§ **EXERCISE DATA**
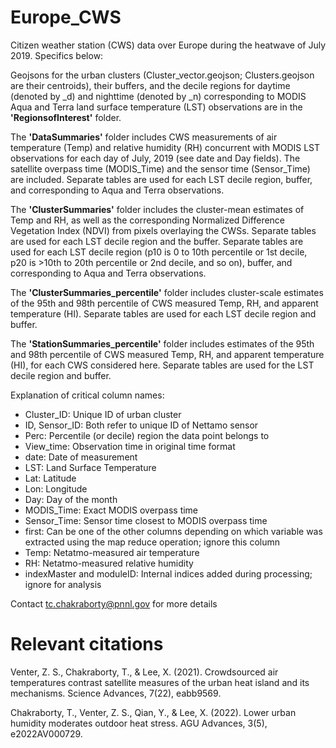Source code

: # Europe_CWS
Citizen weather station (CWS) data over Europe during the heatwave of July 2019. Specifics below:

Geojsons for the urban clusters (Cluster_vector.geojson; Clusters.geojson are their centroids), their buffers, and the decile regions for daytime (denoted by _d) and nighttime (denoted by _n) corresponding to MODIS Aqua and Terra land surface temperature (LST) observations are in the **'RegionsofInterest'** folder.  

The **'DataSummaries'** folder includes CWS measurements of air temperature (Temp) and relative humidity (RH) concurrent with MODIS LST observations for each day of July, 2019 (see date and Day fields). The satellite overpass time (MODIS_Time) and the sensor time (Sensor_Time) are included. Separate tables are used for each LST decile region, buffer, and corresponding to Aqua and Terra observations. 

The **'ClusterSummaries'** folder includes the cluster-mean estimates of Temp and RH, as well as the corresponding Normalized Difference Vegetation Index (NDVI) from pixels overlaying the CWSs. Separate tables are used for each LST decile region and the buffer. Separate tables are used for each LST decile region (p10 is 0 to 10th percentile or 1st decile, p20 is >10th to 20th percentile or 2nd decile, and so on), buffer, and corresponding to Aqua and Terra observations. 

The **'ClusterSummaries_percentile'** folder includes cluster-scale estimates of the 95th and 98th percentile of CWS measured Temp, RH, and apparent temperature (HI). Separate tables are used for each LST decile region and buffer. 

The **'StationSummaries_percentile'** folder includes estimates of the 95th and 98th percentile of CWS measured Temp, RH, and apparent temperature (HI), for each CWS considered here. Separate tables are used for the LST decile region and buffer. 

Explanation of critical column names:
- Cluster_ID: Unique ID of urban cluster
- ID, Sensor_ID: Both refer to unique ID of Nettamo sensor
- Perc: Percentile (or decile) region the data point belongs to
- View_time: Observation time in original time format
- date: Date of measurement
- LST: Land Surface Temperature
- Lat: Latitude
- Lon: Longitude
- Day: Day of the month
- MODIS_Time: Exact MODIS overpass time
- Sensor_Time: Sensor time closest to MODIS overpass time
- first: Can be one of the other columns depending on which variable was extracted using the map reduce operation; ignore this column
- Temp: Netatmo-measured air temperature
- RH: Netatmo-measured relative humidity
- indexMaster and moduleID: Internal indices added during processing; ignore for analysis

Contact tc.chakraborty@pnnl.gov for more details

# Relevant citations  

Venter, Z. S., Chakraborty, T., & Lee, X. (2021). Crowdsourced air temperatures contrast satellite measures of the urban heat island and its mechanisms. Science Advances, 7(22), eabb9569.  

Chakraborty, T., Venter, Z. S., Qian, Y., & Lee, X. (2022). Lower urban humidity moderates outdoor heat stress. AGU Advances, 3(5), e2022AV000729.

§ **WHAT IS NEEDED**
Copy exactly the lines running from the one that contains "- Cluster_ID: Unique ID of urban cluster" to the end of the material, both ends included.

§ **EXERCISE ANSWER**
- Cluster_ID: Unique ID of urban cluster
- ID, Sensor_ID: Both refer to unique ID of Nettamo sensor
- Perc: Percentile (or decile) region the data point belongs to
- View_time: Observation time in original time format
- date: Date of measurement
- LST: Land Surface Temperature
- Lat: Latitude
- Lon: Longitude
- Day: Day of the month
- MODIS_Time: Exact MODIS overpass time
- Sensor_Time: Sensor time closest to MODIS overpass time
- first: Can be one of the other columns depending on which variable was extracted using the map reduce operation; ignore this column
- Temp: Netatmo-measured air temperature
- RH: Netatmo-measured relative humidity
- indexMaster and moduleID: Internal indices added during processing; ignore for analysis

Contact tc.chakraborty@pnnl.gov for more details

# Relevant citations  

Venter, Z. S., Chakraborty, T., & Lee, X. (2021). Crowdsourced air temperatures contrast satellite measures of the urban heat island and its mechanisms. Science Advances, 7(22), eabb9569.  

Chakraborty, T., Venter, Z. S., Qian, Y., & Lee, X. (2022). Lower urban humidity moderates outdoor heat stress. AGU Advances, 3(5), e2022AV000729.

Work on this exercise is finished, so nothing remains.